Concluding Like CalvinAugust 16, 2007
‘Conclusions’ are an area I need to work harder on in my preaching. Though I have heard some suggest that I should write the conclusion first in my sermon preparation, never have I found this approach workable. For me, I need the momentum of the whole sermon behind me in writing so that I can negotiate how best to conclude.
The downside of this approach, however, is that time runs short to put together a well thought-through finale. The closing appeal can be short changed, as can the amount of thought given to the closing prayer.
As I was pondering that today, I was reminded of some comments Steve Lawson made (in the Expository Genius of John Calvin) about Calvin’s conclusions – particularly regarding his pressing appeals and climatic prayer.

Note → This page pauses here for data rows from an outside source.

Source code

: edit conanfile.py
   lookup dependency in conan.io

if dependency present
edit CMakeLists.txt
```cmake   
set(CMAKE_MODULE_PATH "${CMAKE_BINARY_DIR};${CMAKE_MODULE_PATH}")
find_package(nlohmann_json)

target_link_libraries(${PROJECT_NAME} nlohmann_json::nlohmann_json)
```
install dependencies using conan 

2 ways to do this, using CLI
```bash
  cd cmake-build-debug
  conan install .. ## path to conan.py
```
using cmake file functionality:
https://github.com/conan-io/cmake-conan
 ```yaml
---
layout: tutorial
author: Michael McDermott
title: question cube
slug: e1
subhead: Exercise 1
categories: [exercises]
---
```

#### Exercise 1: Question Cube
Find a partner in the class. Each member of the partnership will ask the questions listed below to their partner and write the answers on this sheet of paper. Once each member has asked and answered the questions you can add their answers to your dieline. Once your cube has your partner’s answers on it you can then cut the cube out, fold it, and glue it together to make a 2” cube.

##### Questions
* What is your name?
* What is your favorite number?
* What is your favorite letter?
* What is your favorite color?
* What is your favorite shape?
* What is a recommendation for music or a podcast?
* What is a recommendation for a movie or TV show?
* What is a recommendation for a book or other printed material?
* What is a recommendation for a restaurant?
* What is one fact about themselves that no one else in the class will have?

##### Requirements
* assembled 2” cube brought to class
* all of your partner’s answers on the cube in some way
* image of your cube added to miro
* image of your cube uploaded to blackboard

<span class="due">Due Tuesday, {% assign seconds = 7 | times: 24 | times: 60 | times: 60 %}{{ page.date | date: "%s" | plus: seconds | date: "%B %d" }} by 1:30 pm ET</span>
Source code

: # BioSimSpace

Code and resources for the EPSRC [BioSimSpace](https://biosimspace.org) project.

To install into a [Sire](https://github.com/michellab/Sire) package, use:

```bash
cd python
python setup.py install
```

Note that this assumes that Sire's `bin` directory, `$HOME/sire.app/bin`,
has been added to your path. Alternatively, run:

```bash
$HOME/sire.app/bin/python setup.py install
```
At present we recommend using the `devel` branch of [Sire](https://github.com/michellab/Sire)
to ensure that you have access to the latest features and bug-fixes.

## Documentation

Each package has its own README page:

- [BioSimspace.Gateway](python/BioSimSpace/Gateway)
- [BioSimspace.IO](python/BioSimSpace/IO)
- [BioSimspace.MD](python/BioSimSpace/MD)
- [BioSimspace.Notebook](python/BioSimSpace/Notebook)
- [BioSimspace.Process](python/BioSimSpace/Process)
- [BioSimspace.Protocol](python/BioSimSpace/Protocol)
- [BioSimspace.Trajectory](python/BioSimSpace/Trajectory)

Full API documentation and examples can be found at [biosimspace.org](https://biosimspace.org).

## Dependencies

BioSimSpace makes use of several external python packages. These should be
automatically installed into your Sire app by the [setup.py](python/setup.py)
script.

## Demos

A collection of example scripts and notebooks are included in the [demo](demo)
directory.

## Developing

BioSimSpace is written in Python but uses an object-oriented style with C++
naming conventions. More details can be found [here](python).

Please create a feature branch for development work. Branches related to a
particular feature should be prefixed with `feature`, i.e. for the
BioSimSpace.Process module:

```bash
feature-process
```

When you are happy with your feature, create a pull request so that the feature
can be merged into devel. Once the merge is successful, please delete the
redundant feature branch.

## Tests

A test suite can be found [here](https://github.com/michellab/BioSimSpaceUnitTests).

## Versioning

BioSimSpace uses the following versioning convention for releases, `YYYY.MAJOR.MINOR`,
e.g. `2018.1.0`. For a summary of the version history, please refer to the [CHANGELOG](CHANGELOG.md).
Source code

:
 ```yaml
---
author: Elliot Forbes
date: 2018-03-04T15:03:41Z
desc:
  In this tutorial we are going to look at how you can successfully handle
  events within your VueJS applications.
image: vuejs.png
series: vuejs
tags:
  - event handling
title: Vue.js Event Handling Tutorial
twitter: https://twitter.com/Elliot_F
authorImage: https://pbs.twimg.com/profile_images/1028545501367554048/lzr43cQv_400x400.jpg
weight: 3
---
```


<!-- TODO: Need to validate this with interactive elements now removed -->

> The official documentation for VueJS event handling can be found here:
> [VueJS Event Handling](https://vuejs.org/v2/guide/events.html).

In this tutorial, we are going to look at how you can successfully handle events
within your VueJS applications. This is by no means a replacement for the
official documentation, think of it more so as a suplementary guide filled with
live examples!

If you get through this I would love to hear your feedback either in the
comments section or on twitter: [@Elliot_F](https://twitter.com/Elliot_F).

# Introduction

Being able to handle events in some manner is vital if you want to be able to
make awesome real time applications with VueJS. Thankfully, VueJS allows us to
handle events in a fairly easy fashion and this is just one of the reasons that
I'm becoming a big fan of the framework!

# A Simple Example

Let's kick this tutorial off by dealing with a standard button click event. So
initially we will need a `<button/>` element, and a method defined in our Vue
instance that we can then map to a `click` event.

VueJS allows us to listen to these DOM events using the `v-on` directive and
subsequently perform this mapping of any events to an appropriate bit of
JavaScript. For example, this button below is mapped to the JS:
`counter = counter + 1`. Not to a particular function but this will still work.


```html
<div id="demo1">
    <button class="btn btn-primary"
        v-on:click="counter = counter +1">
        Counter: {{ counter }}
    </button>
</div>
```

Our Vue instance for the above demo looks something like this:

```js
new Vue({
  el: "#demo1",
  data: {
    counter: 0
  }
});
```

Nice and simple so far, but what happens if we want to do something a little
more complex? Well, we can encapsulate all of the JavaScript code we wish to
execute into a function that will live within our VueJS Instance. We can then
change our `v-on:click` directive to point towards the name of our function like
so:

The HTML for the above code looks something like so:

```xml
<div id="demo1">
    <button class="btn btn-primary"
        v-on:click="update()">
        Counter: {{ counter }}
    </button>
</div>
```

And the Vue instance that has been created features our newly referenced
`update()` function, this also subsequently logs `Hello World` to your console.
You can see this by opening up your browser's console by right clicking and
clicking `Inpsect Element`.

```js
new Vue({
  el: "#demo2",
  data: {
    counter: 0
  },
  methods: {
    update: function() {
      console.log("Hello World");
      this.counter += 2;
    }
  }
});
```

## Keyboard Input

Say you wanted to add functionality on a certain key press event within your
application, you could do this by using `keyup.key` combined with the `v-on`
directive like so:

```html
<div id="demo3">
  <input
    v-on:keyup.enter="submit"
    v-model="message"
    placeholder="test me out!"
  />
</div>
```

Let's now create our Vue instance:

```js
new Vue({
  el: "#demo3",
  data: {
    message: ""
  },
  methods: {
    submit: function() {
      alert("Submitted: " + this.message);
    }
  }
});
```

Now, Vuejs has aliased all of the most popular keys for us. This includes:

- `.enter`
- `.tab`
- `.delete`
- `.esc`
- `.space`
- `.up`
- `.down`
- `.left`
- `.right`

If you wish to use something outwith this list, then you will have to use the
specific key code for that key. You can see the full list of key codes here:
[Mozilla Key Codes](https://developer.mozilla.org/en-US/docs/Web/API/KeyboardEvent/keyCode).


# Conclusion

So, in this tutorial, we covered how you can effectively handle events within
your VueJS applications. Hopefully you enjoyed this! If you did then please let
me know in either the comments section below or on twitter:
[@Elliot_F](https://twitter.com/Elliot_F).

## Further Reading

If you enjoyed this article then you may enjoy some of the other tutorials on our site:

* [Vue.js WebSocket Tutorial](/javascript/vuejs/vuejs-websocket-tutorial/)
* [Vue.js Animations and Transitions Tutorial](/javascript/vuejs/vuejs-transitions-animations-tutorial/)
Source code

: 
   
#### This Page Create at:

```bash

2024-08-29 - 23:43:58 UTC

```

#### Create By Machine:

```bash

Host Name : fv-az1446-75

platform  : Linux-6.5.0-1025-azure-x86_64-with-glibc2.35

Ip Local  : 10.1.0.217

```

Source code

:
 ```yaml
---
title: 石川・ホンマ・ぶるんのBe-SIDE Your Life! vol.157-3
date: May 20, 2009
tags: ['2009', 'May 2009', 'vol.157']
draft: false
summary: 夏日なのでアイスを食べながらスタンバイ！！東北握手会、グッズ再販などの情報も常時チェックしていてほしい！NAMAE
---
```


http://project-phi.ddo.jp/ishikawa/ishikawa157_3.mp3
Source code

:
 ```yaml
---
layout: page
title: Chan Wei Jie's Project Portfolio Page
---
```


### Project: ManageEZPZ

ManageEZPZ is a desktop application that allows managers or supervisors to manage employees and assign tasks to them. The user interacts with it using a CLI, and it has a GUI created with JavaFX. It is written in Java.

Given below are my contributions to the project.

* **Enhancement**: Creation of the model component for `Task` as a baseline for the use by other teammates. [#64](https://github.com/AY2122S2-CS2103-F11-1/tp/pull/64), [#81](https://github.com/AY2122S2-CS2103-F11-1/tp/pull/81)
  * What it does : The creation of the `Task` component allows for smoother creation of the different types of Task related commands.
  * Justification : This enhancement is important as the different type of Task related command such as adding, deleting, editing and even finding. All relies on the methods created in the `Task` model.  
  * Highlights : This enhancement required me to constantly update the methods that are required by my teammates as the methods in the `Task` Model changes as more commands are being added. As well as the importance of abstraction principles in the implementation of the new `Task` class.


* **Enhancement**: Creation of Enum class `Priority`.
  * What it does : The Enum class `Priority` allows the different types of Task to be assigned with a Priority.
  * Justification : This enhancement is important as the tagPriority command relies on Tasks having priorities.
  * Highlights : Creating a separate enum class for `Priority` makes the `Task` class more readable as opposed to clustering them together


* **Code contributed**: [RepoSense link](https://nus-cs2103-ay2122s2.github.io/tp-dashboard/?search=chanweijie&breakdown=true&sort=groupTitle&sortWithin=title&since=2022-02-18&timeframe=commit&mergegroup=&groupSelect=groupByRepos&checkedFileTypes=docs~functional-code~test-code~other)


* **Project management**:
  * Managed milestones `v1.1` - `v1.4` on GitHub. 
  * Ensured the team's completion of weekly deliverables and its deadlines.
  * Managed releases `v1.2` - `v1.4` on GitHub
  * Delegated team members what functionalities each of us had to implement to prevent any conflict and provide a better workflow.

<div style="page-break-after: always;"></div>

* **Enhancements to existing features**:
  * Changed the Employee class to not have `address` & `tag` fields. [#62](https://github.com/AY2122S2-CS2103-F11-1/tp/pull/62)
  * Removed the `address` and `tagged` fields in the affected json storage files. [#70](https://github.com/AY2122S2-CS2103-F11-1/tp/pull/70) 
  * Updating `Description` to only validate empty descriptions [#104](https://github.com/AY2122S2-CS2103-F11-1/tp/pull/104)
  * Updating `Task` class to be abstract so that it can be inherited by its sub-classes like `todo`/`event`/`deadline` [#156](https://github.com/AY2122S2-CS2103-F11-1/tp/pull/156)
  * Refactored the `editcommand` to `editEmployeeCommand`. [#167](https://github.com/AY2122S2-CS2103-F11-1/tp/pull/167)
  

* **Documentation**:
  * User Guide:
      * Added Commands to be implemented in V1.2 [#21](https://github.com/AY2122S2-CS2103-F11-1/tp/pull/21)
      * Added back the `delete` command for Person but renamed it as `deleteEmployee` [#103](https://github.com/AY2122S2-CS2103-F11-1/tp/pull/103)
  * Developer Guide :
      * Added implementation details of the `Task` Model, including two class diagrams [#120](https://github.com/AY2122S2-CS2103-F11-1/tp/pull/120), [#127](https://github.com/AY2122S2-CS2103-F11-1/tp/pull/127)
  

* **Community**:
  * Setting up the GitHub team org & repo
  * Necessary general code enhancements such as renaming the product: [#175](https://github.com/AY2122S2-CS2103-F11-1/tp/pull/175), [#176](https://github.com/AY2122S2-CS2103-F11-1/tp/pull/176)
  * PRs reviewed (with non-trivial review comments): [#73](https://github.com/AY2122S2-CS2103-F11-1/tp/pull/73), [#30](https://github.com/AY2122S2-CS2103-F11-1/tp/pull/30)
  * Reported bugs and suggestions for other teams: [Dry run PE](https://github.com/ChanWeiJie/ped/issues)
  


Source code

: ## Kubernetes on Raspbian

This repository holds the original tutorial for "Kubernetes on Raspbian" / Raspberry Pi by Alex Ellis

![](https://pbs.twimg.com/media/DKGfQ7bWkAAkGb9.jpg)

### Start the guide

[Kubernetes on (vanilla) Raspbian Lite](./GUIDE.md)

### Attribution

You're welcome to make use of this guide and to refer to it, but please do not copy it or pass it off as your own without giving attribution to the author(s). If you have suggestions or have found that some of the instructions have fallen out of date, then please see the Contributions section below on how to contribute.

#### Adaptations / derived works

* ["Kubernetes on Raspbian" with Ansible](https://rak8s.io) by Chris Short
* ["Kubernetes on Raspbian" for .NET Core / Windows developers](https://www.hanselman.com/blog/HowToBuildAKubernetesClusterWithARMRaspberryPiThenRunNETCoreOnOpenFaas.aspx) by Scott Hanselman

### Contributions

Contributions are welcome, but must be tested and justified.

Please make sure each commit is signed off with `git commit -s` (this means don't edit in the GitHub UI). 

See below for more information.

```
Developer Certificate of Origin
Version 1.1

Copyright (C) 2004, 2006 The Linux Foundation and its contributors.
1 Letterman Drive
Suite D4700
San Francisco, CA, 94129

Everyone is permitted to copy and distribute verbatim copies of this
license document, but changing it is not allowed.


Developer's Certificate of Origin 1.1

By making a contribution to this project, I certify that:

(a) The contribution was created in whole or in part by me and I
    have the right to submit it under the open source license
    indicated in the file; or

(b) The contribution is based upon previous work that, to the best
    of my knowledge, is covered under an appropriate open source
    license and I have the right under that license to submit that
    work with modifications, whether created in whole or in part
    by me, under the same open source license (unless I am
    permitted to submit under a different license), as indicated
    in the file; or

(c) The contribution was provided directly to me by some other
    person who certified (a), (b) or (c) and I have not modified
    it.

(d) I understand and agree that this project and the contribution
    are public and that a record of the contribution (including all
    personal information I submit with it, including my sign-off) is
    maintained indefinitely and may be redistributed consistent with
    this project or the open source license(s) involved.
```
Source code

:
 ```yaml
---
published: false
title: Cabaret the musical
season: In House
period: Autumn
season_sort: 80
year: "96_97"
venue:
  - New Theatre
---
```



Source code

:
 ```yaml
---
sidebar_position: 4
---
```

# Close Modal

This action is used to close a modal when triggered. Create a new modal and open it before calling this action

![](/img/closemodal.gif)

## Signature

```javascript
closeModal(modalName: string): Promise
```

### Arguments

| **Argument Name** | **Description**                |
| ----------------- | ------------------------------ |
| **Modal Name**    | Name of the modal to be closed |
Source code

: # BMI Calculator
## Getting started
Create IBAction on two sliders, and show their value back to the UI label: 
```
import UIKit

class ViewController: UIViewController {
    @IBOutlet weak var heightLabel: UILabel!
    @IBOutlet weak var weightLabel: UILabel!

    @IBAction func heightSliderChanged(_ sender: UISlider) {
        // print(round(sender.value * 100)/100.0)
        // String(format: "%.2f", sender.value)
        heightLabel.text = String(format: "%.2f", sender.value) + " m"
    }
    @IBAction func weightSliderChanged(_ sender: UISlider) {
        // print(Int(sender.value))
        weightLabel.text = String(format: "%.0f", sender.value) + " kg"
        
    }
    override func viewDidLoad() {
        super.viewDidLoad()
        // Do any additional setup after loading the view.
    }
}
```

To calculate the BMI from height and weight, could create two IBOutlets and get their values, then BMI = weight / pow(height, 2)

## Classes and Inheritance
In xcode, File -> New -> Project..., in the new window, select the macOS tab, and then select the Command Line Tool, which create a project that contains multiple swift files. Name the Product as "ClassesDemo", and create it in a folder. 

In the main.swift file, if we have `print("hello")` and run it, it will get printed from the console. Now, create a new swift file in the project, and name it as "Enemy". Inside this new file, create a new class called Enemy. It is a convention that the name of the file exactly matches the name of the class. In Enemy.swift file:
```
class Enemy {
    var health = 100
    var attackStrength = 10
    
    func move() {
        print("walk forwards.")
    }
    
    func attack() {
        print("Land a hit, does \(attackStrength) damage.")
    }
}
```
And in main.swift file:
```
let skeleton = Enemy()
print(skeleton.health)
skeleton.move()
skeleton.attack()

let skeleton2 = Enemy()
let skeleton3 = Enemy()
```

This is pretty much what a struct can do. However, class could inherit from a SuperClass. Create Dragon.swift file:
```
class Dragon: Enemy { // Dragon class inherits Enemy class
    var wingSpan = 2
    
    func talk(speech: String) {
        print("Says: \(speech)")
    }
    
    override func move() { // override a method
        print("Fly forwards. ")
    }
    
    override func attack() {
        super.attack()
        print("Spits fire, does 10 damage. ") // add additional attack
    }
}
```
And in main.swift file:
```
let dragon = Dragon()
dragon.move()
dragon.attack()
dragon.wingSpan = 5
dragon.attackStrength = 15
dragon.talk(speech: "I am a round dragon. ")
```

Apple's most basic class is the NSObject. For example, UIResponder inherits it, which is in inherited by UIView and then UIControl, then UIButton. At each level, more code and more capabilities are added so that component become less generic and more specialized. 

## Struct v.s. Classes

“After his final summation, Calvin skillfully transitioned to a pressing appeal, one final call for a humble response. Sometimes he enjoined confession of sin and sorrowful repentance, pleading with errant sinners to cast themselves in utter dependence on God’s sovreign mercy. At other times, he felt that encouragement for continued obedience was in order. Total life transformation was his objective, so he strongly challenged the wills of his people… ‘The preacher must speak’, Calvin said, ‘in a way that shows he is not pretending.’
“Once he had made his final appeal, Calvin concluded his sermon with prayer. Having brought God’s Word to the people, he then desired to bring the people to God’s throne. His intent was to leave them in the presence of the Father. These concluding prayers were vertical in thrust, pointing his listeners up to God. They unveiled the glorious majesty of God as Calvin made a final plea for the spiritual good of his people.” (Lawson, EG, p124-126)
Tomorrow morning then, I’m going to come back and have another swing at the conclusion I just wrote before lunch. Lord, inspire me to do better!